[Plain-text document sources]
================================

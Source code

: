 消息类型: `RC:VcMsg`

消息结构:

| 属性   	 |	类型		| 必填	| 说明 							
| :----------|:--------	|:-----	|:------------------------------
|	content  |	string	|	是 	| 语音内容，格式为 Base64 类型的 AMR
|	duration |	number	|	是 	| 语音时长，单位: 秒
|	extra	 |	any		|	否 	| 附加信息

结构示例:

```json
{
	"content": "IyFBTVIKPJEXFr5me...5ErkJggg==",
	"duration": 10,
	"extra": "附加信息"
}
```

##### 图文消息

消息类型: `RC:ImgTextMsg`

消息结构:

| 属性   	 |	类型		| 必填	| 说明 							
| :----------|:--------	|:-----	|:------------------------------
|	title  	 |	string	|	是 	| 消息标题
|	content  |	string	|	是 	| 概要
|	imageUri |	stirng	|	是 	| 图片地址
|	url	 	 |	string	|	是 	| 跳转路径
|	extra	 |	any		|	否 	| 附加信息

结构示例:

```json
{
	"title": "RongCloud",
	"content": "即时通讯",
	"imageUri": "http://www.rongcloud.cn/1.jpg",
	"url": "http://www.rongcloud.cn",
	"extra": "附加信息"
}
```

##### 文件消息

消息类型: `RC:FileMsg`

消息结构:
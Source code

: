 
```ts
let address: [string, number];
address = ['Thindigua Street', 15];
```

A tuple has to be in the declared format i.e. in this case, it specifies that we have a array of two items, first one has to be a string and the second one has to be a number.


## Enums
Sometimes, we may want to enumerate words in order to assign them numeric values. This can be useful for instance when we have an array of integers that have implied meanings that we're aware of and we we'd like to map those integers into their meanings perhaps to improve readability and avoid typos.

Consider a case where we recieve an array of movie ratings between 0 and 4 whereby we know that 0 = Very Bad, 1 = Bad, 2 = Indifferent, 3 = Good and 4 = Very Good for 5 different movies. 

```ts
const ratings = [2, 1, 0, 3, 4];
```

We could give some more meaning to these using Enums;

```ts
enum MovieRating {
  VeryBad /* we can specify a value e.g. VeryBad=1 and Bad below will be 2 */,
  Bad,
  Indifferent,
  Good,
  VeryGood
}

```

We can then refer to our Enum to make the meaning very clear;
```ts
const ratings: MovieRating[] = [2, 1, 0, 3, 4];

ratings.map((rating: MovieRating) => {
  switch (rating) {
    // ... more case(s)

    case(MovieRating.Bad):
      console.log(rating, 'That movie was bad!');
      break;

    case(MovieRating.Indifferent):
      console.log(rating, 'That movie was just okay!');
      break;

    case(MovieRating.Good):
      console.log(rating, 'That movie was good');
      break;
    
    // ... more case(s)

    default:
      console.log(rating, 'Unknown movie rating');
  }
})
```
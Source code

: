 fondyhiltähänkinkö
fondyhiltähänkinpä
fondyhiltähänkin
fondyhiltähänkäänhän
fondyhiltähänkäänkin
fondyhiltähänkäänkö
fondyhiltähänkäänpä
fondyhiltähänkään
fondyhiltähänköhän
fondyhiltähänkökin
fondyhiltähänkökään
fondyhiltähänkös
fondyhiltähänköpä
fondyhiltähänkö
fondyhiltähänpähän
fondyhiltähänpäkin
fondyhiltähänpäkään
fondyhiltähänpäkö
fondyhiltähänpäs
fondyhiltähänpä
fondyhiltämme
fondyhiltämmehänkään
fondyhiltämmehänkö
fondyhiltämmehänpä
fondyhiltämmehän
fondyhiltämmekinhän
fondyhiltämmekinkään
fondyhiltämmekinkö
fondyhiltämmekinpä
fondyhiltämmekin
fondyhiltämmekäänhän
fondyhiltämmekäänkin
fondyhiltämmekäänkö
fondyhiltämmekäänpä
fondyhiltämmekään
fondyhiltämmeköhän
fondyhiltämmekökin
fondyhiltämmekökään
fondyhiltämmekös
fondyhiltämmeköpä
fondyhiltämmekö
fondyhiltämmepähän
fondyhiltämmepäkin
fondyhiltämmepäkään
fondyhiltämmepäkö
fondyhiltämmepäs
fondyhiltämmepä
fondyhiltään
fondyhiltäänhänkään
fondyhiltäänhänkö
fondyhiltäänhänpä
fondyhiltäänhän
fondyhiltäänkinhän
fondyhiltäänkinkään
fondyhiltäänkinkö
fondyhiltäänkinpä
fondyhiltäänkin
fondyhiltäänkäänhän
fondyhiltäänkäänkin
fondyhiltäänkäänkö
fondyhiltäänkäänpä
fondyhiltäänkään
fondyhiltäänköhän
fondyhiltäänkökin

================================

=== What you need to do ===
Go through the data and copy every line that includes "消息类型".

=== Answer ===
: 消息类型: `RC:VcMsg`
消息类型: `RC:ImgTextMsg`
消息类型: `RC:FileMsg`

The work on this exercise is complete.